Mon Oct 6 10:29:46 PDT 2008

Here's the cache struct:

typedef struct
{
        int32                         key1;
        int32                         key2;
        int32                         argnum;
        const GEOSPreparedGeometry*   prepared_geom;
        const GEOSGeometry*           geom;
        MemoryContext                 context;
} PrepGeomCache;

Our "cache" actually consists of only one prepared geometry. We keep a
reference to the original geometry around too, so we can clean it up
properly with the prepared geometry.

We have two keys now, one for each argument. Though everything except
Intersects uses just one key. The argnum just tells us which argument
we are caching, the first or second (this allows us to deal with the
intersects case where the first argument is rapidly changing and the
second is static).

Each time _ST_IntersectsPrepared is called, we pull out the cache
object, and check cache key1 against function key1 and cache key2
against function key2. If key1 is the same as last time, we use the
prepared geometry we have handy.

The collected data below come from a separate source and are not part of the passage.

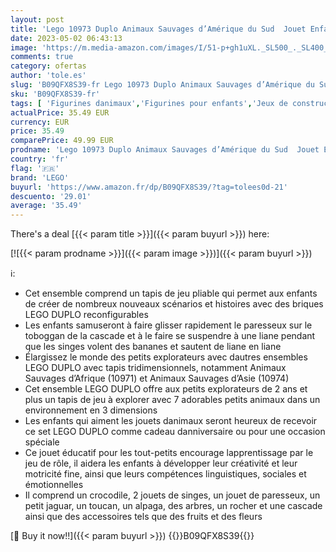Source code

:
 ```yaml
---
layout: post
title: 'Lego 10973 Duplo Animaux Sauvages d’Amérique du Sud  Jouet Enfants 2 Ans  Figurines de Crocodile  Singes  Paresseux et Jaguar  Tapis de Jeu Éducatif'
date: 2023-05-02 06:43:13
image: 'https://m.media-amazon.com/images/I/51-p+gh1uXL._SL500_._SL400_.jpg'
comments: true
category: ofertas
author: 'tole.es'
slug: 'B09QFX8S39-fr Lego 10973 Duplo Animaux Sauvages d’Amérique du Sud Jouet...'
sku: 'B09QFX8S39-fr'
tags: [ 'Figurines danimaux','Figurines pour enfants','Jeux de construction','Jeux et Jouets','Jeux et jouets','LEGO','Self Service','Sets de jeux de construction','Special Features Stores','lego','partition_000','partition_033','🇫🇷', ]
actualPrice: 35.49 EUR
currency: EUR
price: 35.49
comparePrice: 49.99 EUR
prodname: 'Lego 10973 Duplo Animaux Sauvages d’Amérique du Sud  Jouet Enfants 2 Ans  Figurines de Crocodile  Singes  Paresseux et Jaguar  Tapis de Jeu Éducatif'
country: 'fr'
flag: '🇫🇷'
brand: 'LEGO'
buyurl: 'https://www.amazon.fr/dp/B09QFX8S39/?tag=tolees0d-21'
descuento: '29.01'
average: '35.49'
---
```


There's a deal [{{< param title >}}]({{< param buyurl >}})  here:

[![{{< param prodname >}}]({{< param image >}})]({{< param buyurl >}})

ℹ️:

- Cet ensemble comprend un tapis de jeu pliable qui permet aux enfants de créer de nombreux nouveaux scénarios et histoires avec des briques LEGO DUPLO reconfigurables
- Les enfants samuseront à faire glisser rapidement le paresseux sur le toboggan de la cascade et à le faire se suspendre à une liane pendant que les singes volent des bananes et sautent de liane en liane
- Élargissez le monde des petits explorateurs avec dautres ensembles LEGO DUPLO avec tapis tridimensionnels, notamment Animaux Sauvages d’Afrique (10971) et Animaux Sauvages d’Asie (10974)
- Cet ensemble LEGO DUPLO offre aux petits explorateurs de 2 ans et plus un tapis de jeu à explorer avec 7 adorables petits animaux dans un environnement en 3 dimensions
- Les enfants qui aiment les jouets danimaux seront heureux de recevoir ce set LEGO DUPLO comme cadeau danniversaire ou pour une occasion spéciale
- Ce jouet éducatif pour les tout-petits encourage lapprentissage par le jeu de rôle, il aidera les enfants à développer leur créativité et leur motricité fine, ainsi que leurs compétences linguistiques, sociales et émotionnelles
- Il comprend un crocodile, 2 jouets de singes, un jouet de paresseux, un petit jaguar, un toucan, un alpaga, des arbres, un rocher et une cascade ainsi que des accessoires tels que des fruits et des fleurs

[🛒 Buy it now!!]({{< param buyurl >}})
{{<world>}}B09QFX8S39{{</world>}}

If not, (and key2 is also different)
we tear down our existing cache geometries and re-set the cache
information.

> 1) So you have a cache already or is that if you were to go with this ID
> thing? I thought you already have prepared working so we have caching
> happing already no?
> 2) If you have a cache already, are we caching both the left argument and
> the right argument now or just one?
> 3) You pass the id in the first time it sees the id, you cache the geometry
> using the id as a key to pull it out later.
> 4) Second time you see the id, you just pull it from the cache? (I still
> think you need an index by the way Mark to make this efficient for large
> numbers of large geoms to efficiently pull out of the cache, but that's
> besides the point I guess)
> 5) You are making Intersects and contains and all that other stuff order
> dependent (e.g. now I have to pass in the big geometry first or second and
> the id of the big geometry)?

1) we have a cache. we are caching prepared GEOS geometries
2) we are caching the geometry we will need to handle the next
function invocation, in the case that the next invocation uses the
same geometry as the previous one
3) we only have one entry in our "cache" the id it not for retrieval,
it's to tell us if the geometry coming in is the same as the one we
are holding, without a more expensive test of equality
4) only one entry in the cache. the expense is in figuring out "is
this new geometry the same as the one I have cached" and Mark's
proposition is that memcmp will be fast enough, while my proposition
is that it will always be slower than an id check.
5) contains, within, covers, coveredby are all already order
dependent. intersects is not, and I have handled that case now. the
original code did have an assumption of order in intersects.

Paul